[What this task involves]
The number of lines below that contain the word "Documentation" is all that the answer should hold.

======== Given information

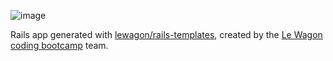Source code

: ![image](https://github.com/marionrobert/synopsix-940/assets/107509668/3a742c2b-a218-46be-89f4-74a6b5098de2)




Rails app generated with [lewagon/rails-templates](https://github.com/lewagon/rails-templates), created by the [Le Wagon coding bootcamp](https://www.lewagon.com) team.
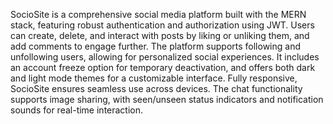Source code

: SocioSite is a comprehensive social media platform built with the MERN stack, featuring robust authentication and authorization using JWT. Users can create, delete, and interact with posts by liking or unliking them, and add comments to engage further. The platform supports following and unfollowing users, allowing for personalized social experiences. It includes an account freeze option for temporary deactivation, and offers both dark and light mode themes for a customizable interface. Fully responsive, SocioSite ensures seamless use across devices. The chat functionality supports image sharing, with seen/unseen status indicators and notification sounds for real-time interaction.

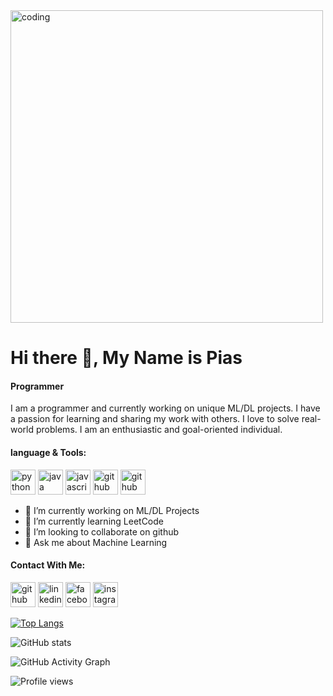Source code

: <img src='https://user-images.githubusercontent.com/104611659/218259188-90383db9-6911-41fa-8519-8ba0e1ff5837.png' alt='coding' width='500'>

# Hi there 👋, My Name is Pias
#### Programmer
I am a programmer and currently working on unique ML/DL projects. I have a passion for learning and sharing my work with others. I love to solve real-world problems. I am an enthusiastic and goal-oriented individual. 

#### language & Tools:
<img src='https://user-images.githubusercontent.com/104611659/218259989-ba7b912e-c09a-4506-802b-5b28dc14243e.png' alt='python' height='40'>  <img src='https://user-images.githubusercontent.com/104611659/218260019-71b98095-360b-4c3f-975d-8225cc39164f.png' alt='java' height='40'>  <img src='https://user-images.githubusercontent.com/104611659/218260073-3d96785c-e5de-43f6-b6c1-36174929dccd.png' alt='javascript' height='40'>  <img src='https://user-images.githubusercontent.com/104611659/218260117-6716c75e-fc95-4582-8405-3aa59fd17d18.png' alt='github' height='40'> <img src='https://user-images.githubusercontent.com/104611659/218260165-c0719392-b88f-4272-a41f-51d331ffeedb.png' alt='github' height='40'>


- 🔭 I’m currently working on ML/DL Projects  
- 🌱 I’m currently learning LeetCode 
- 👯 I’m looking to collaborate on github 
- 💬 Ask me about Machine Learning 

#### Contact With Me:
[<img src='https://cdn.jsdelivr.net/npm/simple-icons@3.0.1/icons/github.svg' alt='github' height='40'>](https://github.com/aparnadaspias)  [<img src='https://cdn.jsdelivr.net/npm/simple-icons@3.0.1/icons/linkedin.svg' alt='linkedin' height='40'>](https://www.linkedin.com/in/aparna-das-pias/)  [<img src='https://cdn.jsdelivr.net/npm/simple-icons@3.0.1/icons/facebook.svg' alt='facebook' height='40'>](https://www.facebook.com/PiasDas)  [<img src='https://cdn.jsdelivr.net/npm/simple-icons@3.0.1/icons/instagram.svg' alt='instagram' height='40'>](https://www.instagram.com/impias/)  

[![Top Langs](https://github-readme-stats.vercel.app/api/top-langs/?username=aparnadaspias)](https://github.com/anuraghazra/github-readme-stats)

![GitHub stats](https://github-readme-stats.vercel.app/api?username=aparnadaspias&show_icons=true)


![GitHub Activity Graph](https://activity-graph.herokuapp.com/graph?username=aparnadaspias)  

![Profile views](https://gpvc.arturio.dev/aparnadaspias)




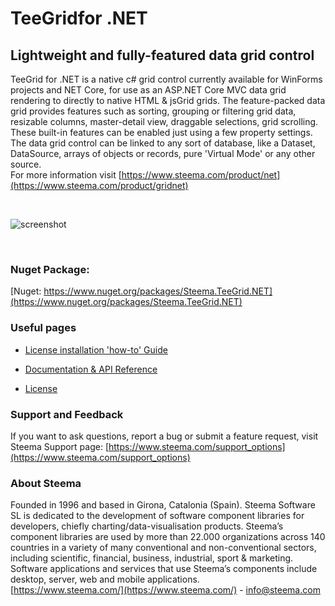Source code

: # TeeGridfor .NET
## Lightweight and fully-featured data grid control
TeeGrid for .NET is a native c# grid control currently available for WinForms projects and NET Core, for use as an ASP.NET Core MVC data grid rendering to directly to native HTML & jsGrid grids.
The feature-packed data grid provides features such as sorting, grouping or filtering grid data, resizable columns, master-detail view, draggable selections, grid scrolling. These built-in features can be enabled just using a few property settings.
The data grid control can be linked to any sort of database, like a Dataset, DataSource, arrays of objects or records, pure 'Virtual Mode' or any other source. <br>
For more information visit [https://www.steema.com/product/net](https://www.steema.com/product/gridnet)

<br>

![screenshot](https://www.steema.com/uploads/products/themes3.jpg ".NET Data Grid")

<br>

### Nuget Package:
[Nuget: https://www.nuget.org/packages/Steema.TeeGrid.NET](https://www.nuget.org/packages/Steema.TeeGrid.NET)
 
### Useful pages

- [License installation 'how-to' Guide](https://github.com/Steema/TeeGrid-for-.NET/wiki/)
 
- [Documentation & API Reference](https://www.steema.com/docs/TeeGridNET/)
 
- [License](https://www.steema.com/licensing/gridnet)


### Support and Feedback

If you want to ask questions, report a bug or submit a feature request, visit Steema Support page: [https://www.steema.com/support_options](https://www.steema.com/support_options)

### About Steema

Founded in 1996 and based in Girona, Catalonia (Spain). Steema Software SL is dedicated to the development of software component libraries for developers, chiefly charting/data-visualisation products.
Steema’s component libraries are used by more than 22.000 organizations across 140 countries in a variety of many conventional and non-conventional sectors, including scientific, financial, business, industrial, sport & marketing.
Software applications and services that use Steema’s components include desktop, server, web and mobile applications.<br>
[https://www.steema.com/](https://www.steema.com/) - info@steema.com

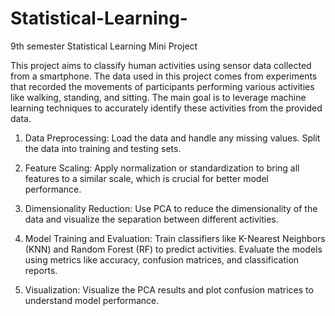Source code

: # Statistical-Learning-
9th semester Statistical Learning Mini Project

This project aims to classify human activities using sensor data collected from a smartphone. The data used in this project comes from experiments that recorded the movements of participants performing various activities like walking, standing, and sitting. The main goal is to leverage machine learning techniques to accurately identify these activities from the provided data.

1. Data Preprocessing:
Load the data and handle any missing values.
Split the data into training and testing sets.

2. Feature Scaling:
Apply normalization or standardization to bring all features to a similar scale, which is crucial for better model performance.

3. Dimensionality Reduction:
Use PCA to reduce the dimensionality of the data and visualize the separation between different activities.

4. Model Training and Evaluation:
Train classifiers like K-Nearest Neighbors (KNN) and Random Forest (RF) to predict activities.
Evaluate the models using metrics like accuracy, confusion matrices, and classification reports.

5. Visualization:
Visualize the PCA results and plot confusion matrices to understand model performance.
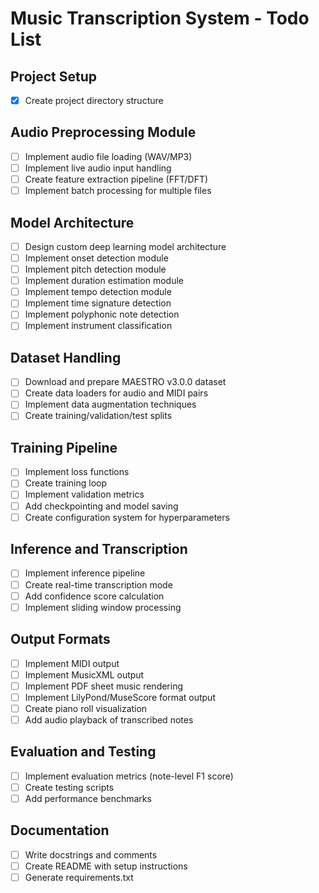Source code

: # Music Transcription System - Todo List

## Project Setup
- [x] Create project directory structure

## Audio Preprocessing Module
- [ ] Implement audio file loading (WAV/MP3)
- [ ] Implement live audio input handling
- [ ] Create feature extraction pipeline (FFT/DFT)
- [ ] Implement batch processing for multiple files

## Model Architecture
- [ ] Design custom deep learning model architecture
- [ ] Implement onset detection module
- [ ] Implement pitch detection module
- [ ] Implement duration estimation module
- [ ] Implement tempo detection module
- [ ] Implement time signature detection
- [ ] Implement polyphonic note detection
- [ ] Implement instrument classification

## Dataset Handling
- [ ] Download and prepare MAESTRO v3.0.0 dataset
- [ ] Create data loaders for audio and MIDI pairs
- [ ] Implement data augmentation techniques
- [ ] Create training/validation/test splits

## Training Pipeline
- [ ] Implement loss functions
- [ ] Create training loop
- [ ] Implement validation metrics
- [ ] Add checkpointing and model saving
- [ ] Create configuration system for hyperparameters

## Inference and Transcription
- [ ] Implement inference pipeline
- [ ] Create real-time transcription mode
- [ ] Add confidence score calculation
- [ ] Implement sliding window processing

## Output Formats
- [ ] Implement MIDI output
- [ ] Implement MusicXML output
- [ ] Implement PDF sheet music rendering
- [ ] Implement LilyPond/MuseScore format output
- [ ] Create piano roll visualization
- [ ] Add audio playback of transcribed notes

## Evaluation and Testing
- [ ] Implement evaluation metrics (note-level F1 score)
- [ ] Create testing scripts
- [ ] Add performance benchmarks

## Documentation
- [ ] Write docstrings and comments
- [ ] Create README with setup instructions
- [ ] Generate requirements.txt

================

[Your response]
2